I suppose I should give you a poem.
To heck with what I said before; I love poetry, and if I want to post it on my blog, I certainly should!
This won't be original, though, just to warn you.

God's Grandeur (by Gerard Manley Hopkins)
THE WORLD is charged with the grandeur of God.
It will flame out, like shining from shook foil;
It gathers to a greatness, like the ooze of oil
Crushed. Why do men then now not reck his rod?
Generations have trod, have trod, have trod;
And all is seared with trade; bleared, smeared with toil;
And wears man’s smudge and shares man’s smell: the soil
Is bare now, nor can foot feel, being shod.

And for all this, nature is never spent;
There lives the dearest freshness deep down things;
And though the last lights off the black West went
Oh, morning, at the brown brink eastward, springs—
Because the Holy Ghost over the bent
World broods with warm breast and with ah! bright wings.

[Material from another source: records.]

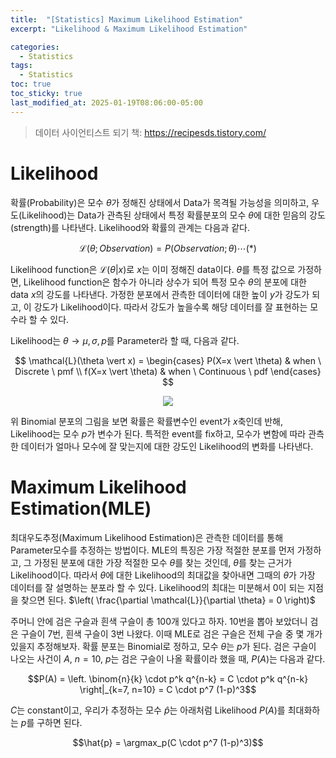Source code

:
 ```yaml
---
title:  "[Statistics] Maximum Likelihood Estimation"
excerpt: "Likelihood & Maximum Likelihood Estimation"

categories:
  - Statistics
tags:
  - Statistics
toc: true
toc_sticky: true
last_modified_at: 2025-01-19T08:06:00-05:00
---
```


> 데이터 사이언티스트 되기 책: https://recipesds.tistory.com/  

# Likelihood

확률(Probability)은 모수 $\theta$가 정해진 상태에서 Data가 목격될 가능성을 의미하고, 우도(Likelihood)는 Data가 관측된 상태에서 특정 확률분포의 모수 $\theta$에 대한 믿음의 강도(strength)를 나타낸다. Likelihood와 확률의 관계는 다음과 같다. 

$$\mathcal{L}(\theta; Observation) = P(Observation; \theta) \cdots (*)$$

Likelihood function은 $\mathcal{L}(\theta \vert x)$로 $x$는 이미 정해진 data이다. $\theta$를 특정 값으로 가정하면, Likelihood function은 함수가 아니라 상수가 되어 특정 모수 $\theta$의 분포에 대한 data $x$의 강도를 나타낸다. 가정한 분포에서 관측한 데이터에 대한 높이 $y$가 강도가 되고, 이 강도가 Likelihood이다. 따라서 강도가 높을수록 해당 데이터를 잘 표현하는 모수라 할 수 있다. 

Likelihood는 $\theta \to \mu, \sigma, p$를 Parameter라 할 때, 다음과 같다. 

$$
\mathcal{L}(\theta \vert x) = 
\begin{cases}
P(X=x \vert \theta) & when \ Discrete \ pmf \\  
f(X=x \vert \theta) & when \ Continuous \ pdf   
\end{cases}
$$

<p align="center"><img src="https://github.com/user-attachments/assets/948993e3-b18d-4e71-a5a7-7d63c289612d"></p>

위 Binomial 분포의 그림을 보면 확률은 확률변수인 event가 $x$축인데 반해, Likelihood는 모수 $p$가 변수가 된다. 특적한 event를 fix하고, 모수가 변함에 따라 관측한 데이터가 얼마나 모수에 잘 맞는지에 대한 강도인 Likelihood의 변화를 나타낸다. 


# Maximum Likelihood Estimation(MLE)

최대우도추정(Maximum Likelihood Estimation)은 관측한 데이터를 통해 Parameter모수를 추정하는 방법이다. 
MLE의 특징은 가장 적절한 분포를 먼저 가정하고, 그 가정된 분포에 대한 가장 적절한 모수 $\theta$를 찾는 것인데, $\theta$를 찾는 근거가 Likelihood이다. 따라서 $\theta$에 대한 Likelihood의 최대값을 찾아내면 그때의 $\theta$가 가장 데이터를 잘 설명하는 분포라 할 수 있다. Likelihood의 최대는 미분해서 0이 되는 지점을 찾으면 된다. $\left( \frac{\partial \mathcal{L}}{\partial \theta} = 0 \right)$ 

주머니 안에 검은 구슬과 흰색 구슬이 총 100개 있다고 하자. 10번을 뽑아 보았더니 검은 구슬이 7번, 흰색 구슬이 3번 나왔다. 이때 MLE로 검은 구슬은 전체 구슬 중 몇 개가 있을지 추정해보자. 확률 분포는 Binomial로 정하고, 모수 $\theta$는 $p$가 된다. 검은 구슬이 나오는 사건이 $A$, $n=10$, $p$는 검은 구슬이 나올 확률이라 했을 때, $P(A)$는 다음과 같다.

$$P(A) = \left. \binom{n}{k} \cdot p^k q^{n-k} = C \cdot p^k q^{n-k} \right|_{k=7, n=10} = C \cdot p^7 (1-p)^3$$

$C$는 constant이고, 우리가 추정하는 모수 $\hat{p}$는 아래처럼 Likelihood $P(A)$를 최대화하는 $p$를 구하면 된다. 

$$\hat{p} = \argmax_p(C \cdot p^7 (1-p)^3)$$








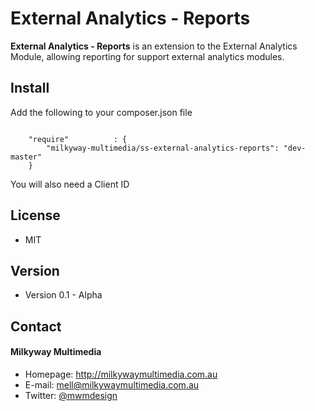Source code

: External Analytics - Reports
======
**External Analytics - Reports** is an extension to the External Analytics Module, allowing reporting for support external analytics modules.

## Install
Add the following to your composer.json file

```

    "require"          : {
		"milkyway-multimedia/ss-external-analytics-reports": "dev-master"
	}

```

You will also need a Client ID

## License 
* MIT

## Version 
* Version 0.1 - Alpha

## Contact
#### Milkyway Multimedia
* Homepage: http://milkywaymultimedia.com.au
* E-mail: mell@milkywaymultimedia.com.au
* Twitter: [@mwmdesign](https://twitter.com/mwmdesign "mwmdesign on twitter")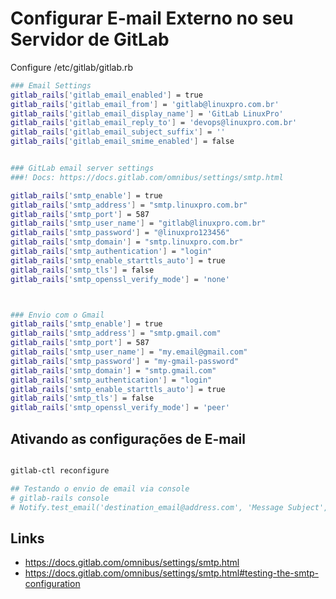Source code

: # Configurar E-mail Externo no seu Servidor de GitLab

Configure /etc/gitlab/gitlab.rb

```bash
### Email Settings
gitlab_rails['gitlab_email_enabled'] = true
gitlab_rails['gitlab_email_from'] = 'gitlab@linuxpro.com.br'
gitlab_rails['gitlab_email_display_name'] = 'GitLab LinuxPro'
gitlab_rails['gitlab_email_reply_to'] = 'devops@linuxpro.com.br'
gitlab_rails['gitlab_email_subject_suffix'] = ''
gitlab_rails['gitlab_email_smime_enabled'] = false


### GitLab email server settings
###! Docs: https://docs.gitlab.com/omnibus/settings/smtp.html

gitlab_rails['smtp_enable'] = true
gitlab_rails['smtp_address'] = "smtp.linuxpro.com.br"
gitlab_rails['smtp_port'] = 587
gitlab_rails['smtp_user_name'] = "gitlab@linuxpro.com.br"
gitlab_rails['smtp_password'] = "@linuxpro123456"
gitlab_rails['smtp_domain'] = "smtp.linuxpro.com.br"
gitlab_rails['smtp_authentication'] = "login"
gitlab_rails['smtp_enable_starttls_auto'] = true
gitlab_rails['smtp_tls'] = false
gitlab_rails['smtp_openssl_verify_mode'] = 'none'



### Envio com o Gmail
gitlab_rails['smtp_enable'] = true
gitlab_rails['smtp_address'] = "smtp.gmail.com"
gitlab_rails['smtp_port'] = 587
gitlab_rails['smtp_user_name'] = "my.email@gmail.com"
gitlab_rails['smtp_password'] = "my-gmail-password"
gitlab_rails['smtp_domain'] = "smtp.gmail.com"
gitlab_rails['smtp_authentication'] = "login"
gitlab_rails['smtp_enable_starttls_auto'] = true
gitlab_rails['smtp_tls'] = false
gitlab_rails['smtp_openssl_verify_mode'] = 'peer'
```

## Ativando as configurações de E-mail

```bash

gitlab-ctl reconfigure

## Testando o envio de email via console
# gitlab-rails console
# Notify.test_email('destination_email@address.com', 'Message Subject', 'Message Body').deliver_now
```

## Links

 - https://docs.gitlab.com/omnibus/settings/smtp.html
 - https://docs.gitlab.com/omnibus/settings/smtp.html#testing-the-smtp-configuration
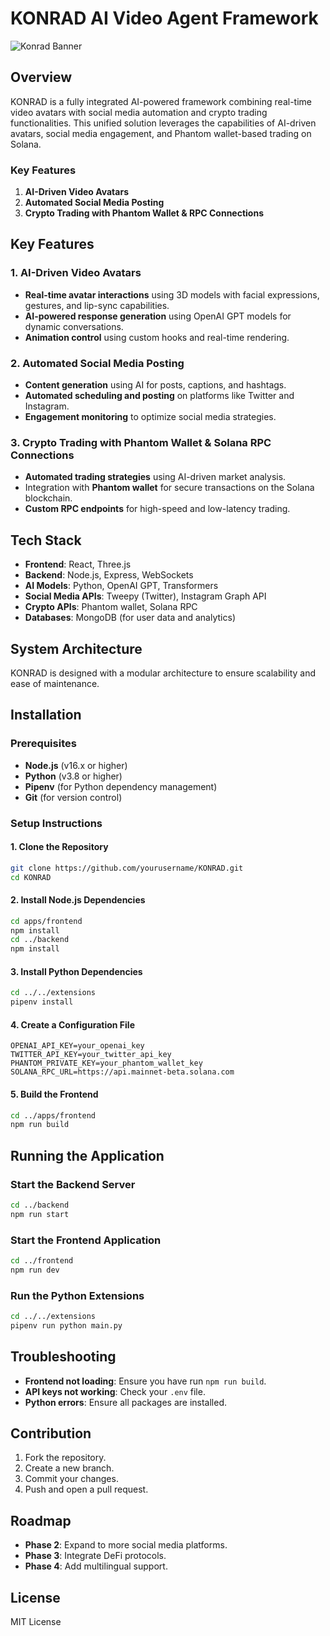 
# KONRAD AI Video Agent Framework
![Konrad Banner](https://i.ibb.co/0MrzKCG/a-banner-with-the-text-konrad-there-is-a-futuristi-w5h-VXdh-GR-KCCg3tt-Qcz-BQ-bu-LXcuo-R4-GMka-RCYkl.jpg)


## Overview
KONRAD is a fully integrated AI-powered framework combining real-time video avatars with social media automation and crypto trading functionalities. 
This unified solution leverages the capabilities of AI-driven avatars, social media engagement, and Phantom wallet-based trading on Solana.

### Key Features
1. **AI-Driven Video Avatars**
2. **Automated Social Media Posting**
3. **Crypto Trading with Phantom Wallet & RPC Connections**

## Key Features
### **1. AI-Driven Video Avatars**
- **Real-time avatar interactions** using 3D models with facial expressions, gestures, and lip-sync capabilities.
- **AI-powered response generation** using OpenAI GPT models for dynamic conversations.
- **Animation control** using custom hooks and real-time rendering.

### **2. Automated Social Media Posting**
- **Content generation** using AI for posts, captions, and hashtags.
- **Automated scheduling and posting** on platforms like Twitter and Instagram.
- **Engagement monitoring** to optimize social media strategies.

### **3. Crypto Trading with Phantom Wallet & Solana RPC Connections**
- **Automated trading strategies** using AI-driven market analysis.
- Integration with **Phantom wallet** for secure transactions on the Solana blockchain.
- **Custom RPC endpoints** for high-speed and low-latency trading.

## Tech Stack
- **Frontend**: React, Three.js
- **Backend**: Node.js, Express, WebSockets
- **AI Models**: Python, OpenAI GPT, Transformers
- **Social Media APIs**: Tweepy (Twitter), Instagram Graph API
- **Crypto APIs**: Phantom wallet, Solana RPC
- **Databases**: MongoDB (for user data and analytics)

## System Architecture
KONRAD is designed with a modular architecture to ensure scalability and ease of maintenance.

## Installation

### Prerequisites
- **Node.js** (v16.x or higher)
- **Python** (v3.8 or higher)
- **Pipenv** (for Python dependency management)
- **Git** (for version control)

### Setup Instructions

#### **1. Clone the Repository**
```bash
git clone https://github.com/yourusername/KONRAD.git
cd KONRAD
```

#### **2. Install Node.js Dependencies**
```bash
cd apps/frontend
npm install
cd ../backend
npm install
```

#### **3. Install Python Dependencies**
```bash
cd ../../extensions
pipenv install
```

#### **4. Create a Configuration File**
```
OPENAI_API_KEY=your_openai_key
TWITTER_API_KEY=your_twitter_api_key
PHANTOM_PRIVATE_KEY=your_phantom_wallet_key
SOLANA_RPC_URL=https://api.mainnet-beta.solana.com
```

#### **5. Build the Frontend**
```bash
cd ../apps/frontend
npm run build
```

## Running the Application

### Start the Backend Server
```bash
cd ../backend
npm run start
```

### Start the Frontend Application
```bash
cd ../frontend
npm run dev
```

### Run the Python Extensions
```bash
cd ../../extensions
pipenv run python main.py
```

## Troubleshooting
- **Frontend not loading**: Ensure you have run `npm run build`.
- **API keys not working**: Check your `.env` file.
- **Python errors**: Ensure all packages are installed.

## Contribution
1. Fork the repository.
2. Create a new branch.
3. Commit your changes.
4. Push and open a pull request.

## Roadmap
- **Phase 2**: Expand to more social media platforms.
- **Phase 3**: Integrate DeFi protocols.
- **Phase 4**: Add multilingual support.

## License
MIT License


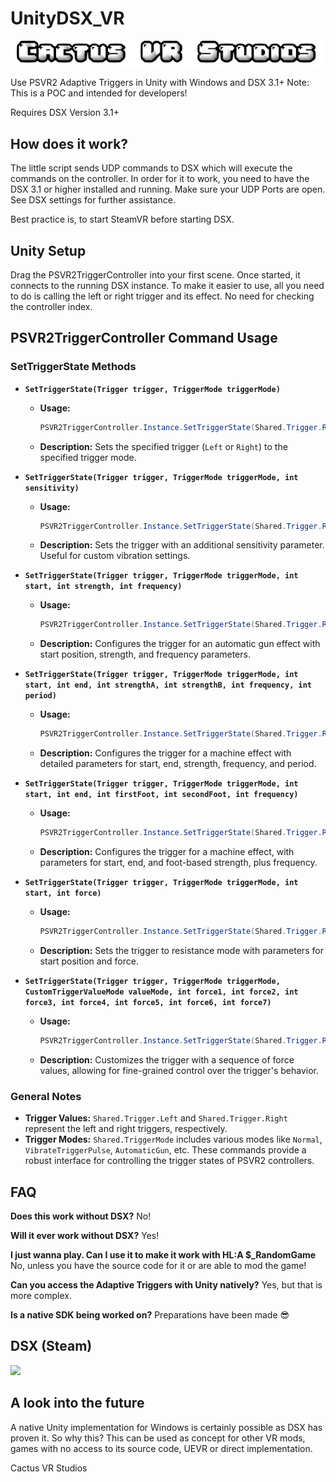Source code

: # UnityDSX_VR

<a href="https://www.cactusvrstudios.com"><img src="https://github.com/CactusVRStudios/UnityDSX_VR/blob/main/VR%20Studios.png?raw=true" width="500" height="auto"/></a>




Use PSVR2 Adaptive Triggers in Unity with Windows and DSX 3.1+
Note: This is a POC and intended for developers!

Requires DSX Version 3.1+

## How does it work?
The little script sends UDP commands to DSX which will execute the commands on the controller. In order for it to work, you need to have the DSX 3.1 or higher installed and running. Make sure your UDP Ports are open. See DSX settings for further assistance. 

Best practice is, to start SteamVR before starting DSX.


## Unity Setup
Drag the PSVR2TriggerController into your first scene. Once started, it connects to the running DSX instance. To make it easier to use, all you need to do is calling the left or right trigger and its effect. No need for checking the controller index.



## PSVR2TriggerController Command Usage

### SetTriggerState Methods

- **`SetTriggerState(Trigger trigger, TriggerMode triggerMode)`**
  - **Usage:**
    ```csharp
    PSVR2TriggerController.Instance.SetTriggerState(Shared.Trigger.Right, Shared.TriggerMode.Normal);
    ```
  - **Description:** Sets the specified trigger (`Left` or `Right`) to the specified trigger mode.

- **`SetTriggerState(Trigger trigger, TriggerMode triggerMode, int sensitivity)`**
  - **Usage:**
    ```csharp
    PSVR2TriggerController.Instance.SetTriggerState(Shared.Trigger.Right, Shared.TriggerMode.VibrateTriggerPulse, 5);
    ```
  - **Description:** Sets the trigger with an additional sensitivity parameter. Useful for custom vibration settings.

- **`SetTriggerState(Trigger trigger, TriggerMode triggerMode, int start, int strength, int frequency)`**
  - **Usage:**
    ```csharp
    PSVR2TriggerController.Instance.SetTriggerState(Shared.Trigger.Right, Shared.TriggerMode.AutomaticGun, 0, 10, 5);
    ```
  - **Description:** Configures the trigger for an automatic gun effect with start position, strength, and frequency parameters.

- **`SetTriggerState(Trigger trigger, TriggerMode triggerMode, int start, int end, int strengthA, int strengthB, int frequency, int period)`**
  - **Usage:**
    ```csharp
    PSVR2TriggerController.Instance.SetTriggerState(Shared.Trigger.Right, Shared.TriggerMode.Machine, 0, 100, 10, 20, 5, 2);
    ```
  - **Description:** Configures the trigger for a machine effect with detailed parameters for start, end, strength, frequency, and period.

- **`SetTriggerState(Trigger trigger, TriggerMode triggerMode, int start, int end, int firstFoot, int secondFoot, int frequency)`**
  - **Usage:**
    ```csharp
    PSVR2TriggerController.Instance.SetTriggerState(Shared.Trigger.Right, Shared.TriggerMode.Machine, 0, 100, 10, 20, 5);
    ```
  - **Description:** Configures the trigger for a machine effect, with parameters for start, end, and foot-based strength, plus frequency.

- **`SetTriggerState(Trigger trigger, TriggerMode triggerMode, int start, int force)`**
  - **Usage:**
    ```csharp
    PSVR2TriggerController.Instance.SetTriggerState(Shared.Trigger.Right, Shared.TriggerMode.Resistance, 0, 50);
    ```
  - **Description:** Sets the trigger to resistance mode with parameters for start position and force.

- **`SetTriggerState(Trigger trigger, TriggerMode triggerMode, CustomTriggerValueMode valueMode, int force1, int force2, int force3, int force4, int force5, int force6, int force7)`**
  - **Usage:**
    ```csharp
    PSVR2TriggerController.Instance.SetTriggerState(Shared.Trigger.Right, Shared.TriggerMode.CustomTriggerValue, Shared.CustomTriggerValueMode.Pulse, 10, 20, 30, 40, 50, 60, 70);
    ```
  - **Description:** Customizes the trigger with a sequence of force values, allowing for fine-grained control over the trigger's behavior.

### General Notes

- **Trigger Values:** `Shared.Trigger.Left` and `Shared.Trigger.Right` represent the left and right triggers, respectively.
- **Trigger Modes:** `Shared.TriggerMode` includes various modes like `Normal`, `VibrateTriggerPulse`, `AutomaticGun`, etc.
These commands provide a robust interface for controlling the trigger states of PSVR2 controllers.


## FAQ
**Does this work without DSX?** 
No!

**Will it ever work without DSX?**
Yes!

**I just wanna play. Can I use it to make it work with HL:A $_RandomGame**
No, unless you have the source code for it or are able to mod the game!

**Can you access the Adaptive Triggers with Unity natively?**
Yes, but that is more complex.

**Is a native SDK being worked on?**
Preparations have been made 😎



## DSX (Steam)
<a href="https://store.steampowered.com/app/1812620/DSX/"><img src="https://github.com/Paliverse/DualSenseX/raw/main/imgs/AvailableOnSteam.png" width="300" height="auto"/></a>


## A look into the future
A native Unity implementation for Windows is certainly possible as DSX has proven it. So why this? This can be used as concept for other VR mods, games with no access to its source code, UEVR or direct implementation.


Cactus VR Studios
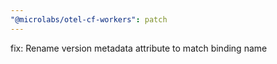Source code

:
 ```yaml
---
"@microlabs/otel-cf-workers": patch
---
```


fix: Rename version metadata attribute to match binding name
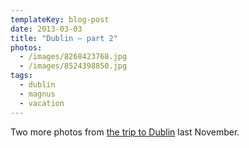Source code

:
 ```yaml
---
templateKey: blog-post
date: 2013-03-03
title: "Dublin – part 2"
photos:
  - /images/8268423768.jpg
  - /images/8524398850.jpg
tags:
  - dublin
  - magnus
  - vacation
---
```


Two more photos from [the trip to Dublin](/2012-12-12-dublin) last November.
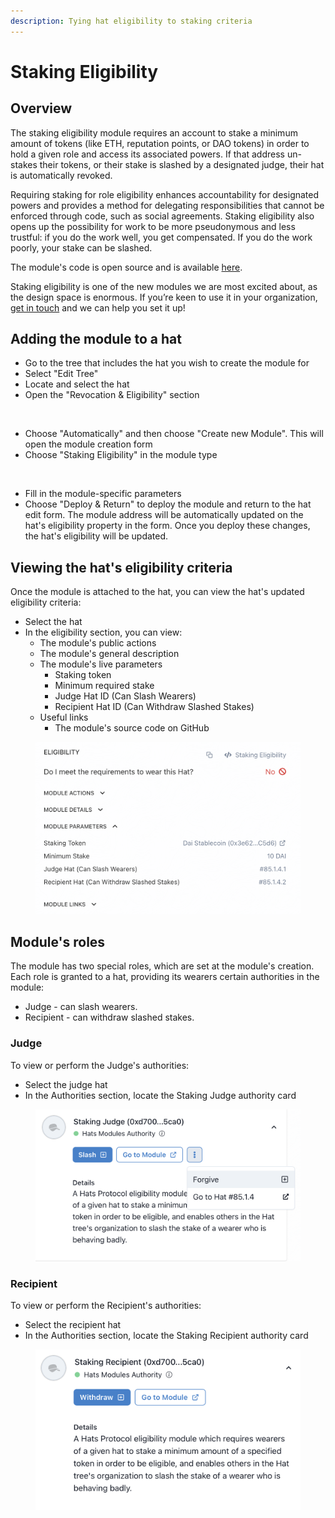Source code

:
 ```yaml
---
description: Tying hat eligibility to staking criteria
---
```


# Staking Eligibility

## **Overview**

The staking eligibility module requires an account to stake a minimum amount of tokens (like ETH, reputation points, or DAO tokens) in order to hold a given role and access its associated powers. If that address un-stakes their tokens, or their stake is slashed by a designated judge, their hat is automatically revoked.

Requiring staking for role eligibility enhances accountability for designated powers and provides a method for delegating responsibilities that cannot be enforced through code, such as social agreements. Staking eligibility also opens up the possibility for work to be more pseudonymous and less trustful: if you do the work well, you get compensated. If you do the work poorly, your stake can be slashed.

The module's code is open source and is available [here](https://github.com/Hats-Protocol/staking-eligibility).

Staking eligibility is one of the new modules we are most excited about, as the design space is enormous. If you’re keen to use it in your organization, [get in touch](https://hatsprotocol.deform.cc/getintouch/) and we can help you set it up!

## **Adding the module to a hat**

* Go to the tree that includes the hat you wish to create the module for
* Select "Edit Tree"
* Locate and select the hat
* Open the "Revocation & Eligibility" section

<figure><img src="../../.gitbook/assets/Revocation And Eligibility Zoom.png" alt=""><figcaption></figcaption></figure>

* Choose "Automatically" and then choose "Create new Module". This will open the module creation form
* Choose "Staking Eligibility" in the module type

<figure><img src="../../.gitbook/assets/Staking Eligibility Guide.png" alt=""><figcaption></figcaption></figure>

* Fill in the module-specific parameters
* Choose "Deploy & Return" to deploy the module and return to the hat edit form. The module address will be automatically updated on the hat's eligibility property in the form. Once you deploy these changes, the hat's eligibility will be updated.

## Viewing the hat's eligibility criteria

Once the module is attached to the hat, you can view the hat's updated eligibility criteria:

* Select the hat
* In the eligibility section, you can view:
  * The module's public actions
  * The module's general description
  * The module's live parameters
    * Staking token
    * Minimum required stake
    * Judge Hat ID (Can Slash Wearers)
    * Recipient Hat ID (Can Withdraw Slashed Stakes)
  * Useful links
    * The module's source code on GitHub

<figure><img src="../../.gitbook/assets/image (1) (1).png" alt="" width="563"><figcaption></figcaption></figure>

## Module's roles

The module has two special roles, which are set at the module's creation. Each role is granted to a hat, providing its wearers certain authorities in the module:

* Judge - can slash wearers.
* Recipient - can withdraw slashed stakes.

### Judge&#x20;

To view or perform the Judge's authorities:

* Select the judge hat
* In the Authorities section, locate the Staking Judge authority card

<figure><img src="../../.gitbook/assets/Screenshot 2024-02-15 at 16.41.13.png" alt="" width="563"><figcaption></figcaption></figure>

### Recipient&#x20;

To view or perform the Recipient's authorities:

* Select the recipient hat
* In the Authorities section, locate the Staking Recipient authority card

<figure><img src="../../.gitbook/assets/Screenshot 2024-02-15 at 16.42.03.png" alt="" width="563"><figcaption></figcaption></figure>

Read this poem out loud. Seriously, just do it. I love the way words like "bleared," "smeared," "smudge," and "ooze" feel on the tongue.

Hope you enjoyed it.

2 comments:

Amelia said...

I've missed you on Facebook. Just thought I'd put that out there. Your statuses are always fun to see. :)
I read the poem aloud. I agree, it has GREAT alliteration, consonance, and assonance. :)

Holly said...

Thanks, Amelia! I'm happy to be back on, though I certainly check it less than I did before Lent.